Can someone point me in the right direction with vandermonde's identity, I'm seeking a algebraic proof.

essentially it its the sum of (a ,k)(b ,n-k) = (a+b ,n) when summed over k = 0 to n.

Could someone right this out in latex since it is probably incomprehensible. I used (a ,k) to denote the binomial co-efficients and a,b are real numbers.

 

[MathematicalPhysicist]

bassically you sum up the coefficients of (1+x)^a*(1+x)^b=(1+x)^(a+b).
where (a+b,n) is the coeffeicnt of x^n.
it also works for a,b which are not positive integers.
p.s
didnt know it has a name. (-:

 

[SeReNiTy]

I want to do it without using binomial theorem. So by induction, but my combinatorics is weak...

 

[SeReNiTy]

So does anyone know of a proof using induction?

The identity is also known as vandermonde's convolution

\sum_{k=0}^{n}{a\choose k}{b \choose n-k}={a+b\choose n}

Where a,b are real numbers. I already know of the proof using binomial theorem and the combinatorics counting argument, now I'm looking for a way to do it by induction, anyone got any hints/tips?

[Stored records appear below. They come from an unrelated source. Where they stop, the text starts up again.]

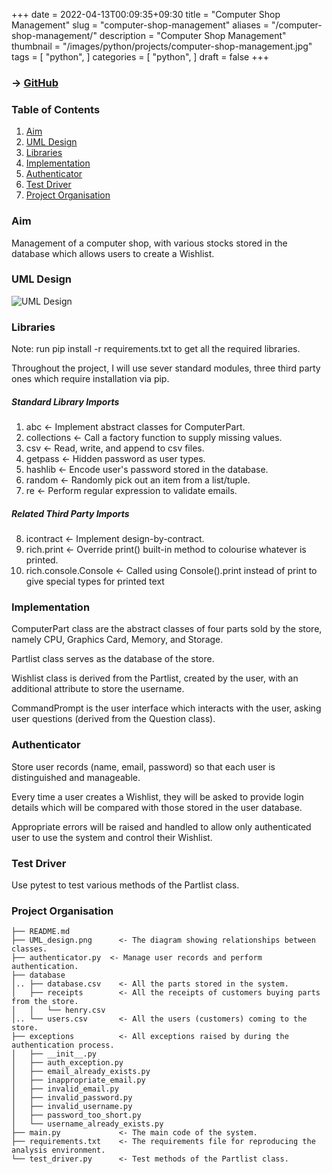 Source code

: +++
date = 2022-04-13T00:09:35+09:30
title = "Computer Shop Management"
slug = "computer-shop-management"
aliases = "/computer-shop-management/"
description = "Computer Shop Management"
thumbnail = "/images/python/projects/computer-shop-management.jpg"
tags = [
    "python",
]
categories = [
    "python",
]
draft = false
+++

### → [GitHub](https://github.com/tanducmai/computer-shop-management)

### Table of Contents

1. [Aim](#aim)
1. [UML Design](#uml-design)
1. [Libraries](#libraries)
1. [Implementation](#implementation)
1. [Authenticator](#authenticator)
1. [Test Driver](#test-driver)
1. [Project Organisation](#project-organisation)

### Aim

Management of a computer shop, with various stocks stored in the database which
allows users to create a Wishlist.

### UML Design

![UML Design](/images/python/projects/computer-shop-management.jpg)

### Libraries

Note: run pip install -r requirements.txt to get all the required libraries.

Throughout the project, I will use sever standard modules, three third party
ones which require installation via pip.

##### Standard Library Imports

1. abc                     <- Implement abstract classes for ComputerPart.
2. collections             <- Call a factory function to supply missing values.
3. csv                     <- Read, write, and append to csv files.
4. getpass                 <- Hidden password as user types.
5. hashlib                 <- Encode user's password stored in the database.
6. random                  <- Randomly pick out an item from a list/tuple.
7. re                      <- Perform regular expression to validate emails.

##### Related Third Party Imports

8. icontract               <- Implement design-by-contract.
9. rich.print              <- Override print() built-in method to colourise
                              whatever is printed.
10. rich.console.Console   <- Called using Console().print instead of print to
                              give special types for printed text

### Implementation

ComputerPart class are the abstract classes of four parts sold by the store,
namely CPU, Graphics Card, Memory, and Storage.

Partlist class serves as the database of the store.

Wishlist class is derived from the Partlist, created by the user, with an
additional attribute to store the username.

CommandPrompt is the user interface which interacts with the user, asking user
questions (derived from the Question class).

### Authenticator

Store user records (name, email, password) so that each user is distinguished
and manageable.

Every time a user creates a Wishlist, they will be asked to provide login
details which will be compared with those stored in the user database.

Appropriate errors will be raised and handled to allow only authenticated user
to use the system and control their Wishlist.

### Test Driver

Use pytest to test various methods of the Partlist class.

### Project Organisation

    ├── README.md
    ├── UML_design.png      <- The diagram showing relationships between classes.
    ├── authenticator.py  <- Manage user records and perform authentication.
    ├── database
    │.. ├── database.csv    <- All the parts stored in the system.
    │   ├── receipts        <- All the receipts of customers buying parts from the store.
    │   │   └── henry.csv
    │.. └── users.csv       <- All the users (customers) coming to the store.
    ├── exceptions          <- All exceptions raised by during the authentication process.
    │   ├── __init__.py
    │   ├── auth_exception.py
    │   ├── email_already_exists.py
    │   ├── inappropriate_email.py
    │   ├── invalid_email.py
    │   ├── invalid_password.py
    │   ├── invalid_username.py
    │   ├── password_too_short.py
    │   └── username_already_exists.py
    ├── main.py             <- The main code of the system.
    ├── requirements.txt    <- The requirements file for reproducing the analysis environment.
    └── test_driver.py      <- Test methods of the Partlist class.

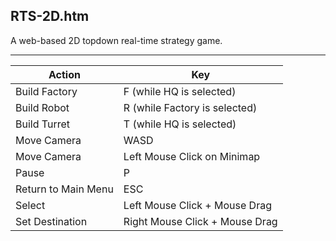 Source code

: RTS-2D.htm
----------

A web-based 2D topdown real-time strategy game.

---

Action              | Key
--------------------|-------------------------------
Build Factory       | F (while HQ is selected)
Build Robot         | R (while Factory is selected)
Build Turret        | T (while HQ is selected)
Move Camera         | WASD
Move Camera         | Left Mouse Click on Minimap
Pause               | P
Return to Main Menu | ESC
Select              | Left Mouse Click + Mouse Drag
Set Destination     | Right Mouse Click + Mouse Drag
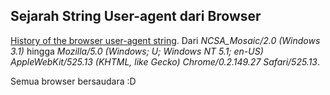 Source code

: ## Sejarah String User-agent dari Browser

[History of the browser user-agent string](http://www.webaim.org/blog/user-agent-string-history/). Dari _NCSA_Mosaic/2.0 (Windows 3.1)_ hingga _Mozilla/5.0 (Windows; U; Windows NT 5.1; en-US) AppleWebKit/525.13 (KHTML, like Gecko) Chrome/0.2.149.27 Safari/525.13_.

Semua browser bersaudara :D

<!-- {"time": "2008-09-10 23:01:39", "title": "Sejarah String User-agent dari Browser"} -->

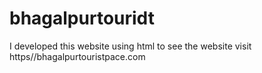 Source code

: # bhagalpurtouridt
I developed this website using html to see the website visit https//bhagalpurtouristpace.com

First off a few definitions for those that don't know, the binomial co-efficient can be defined for non intergers as follows:

{a\choose 0} = 1

{a\choose n} = \frac{1}{n!} \prod_{i=1}^{n}{a-i+1}

So far I got the following, the base case n=0 is trivial, now the inductive hypothesis is the above identity and I attempt to show the following is true assuming the inductive hypothesis:

\sum_{k=0}^{n+1}{a\choose k}{b \choose n+1-k}={a+b\choose n+1}

Starting with RHS:

{a+b\choose n+1} = \frac{1}{(n+1)!} \prod_{i=1}^{n+1}{a+b-i+1}

= \frac{a+b-n}{n+1} {a+b\choose n}

Now you can apply the inductive hypothesis, but after that I'm lost. Tried many, many different algebraic tricks and ended up with nothing useful, just a lot of different equivalent forms of the convolution!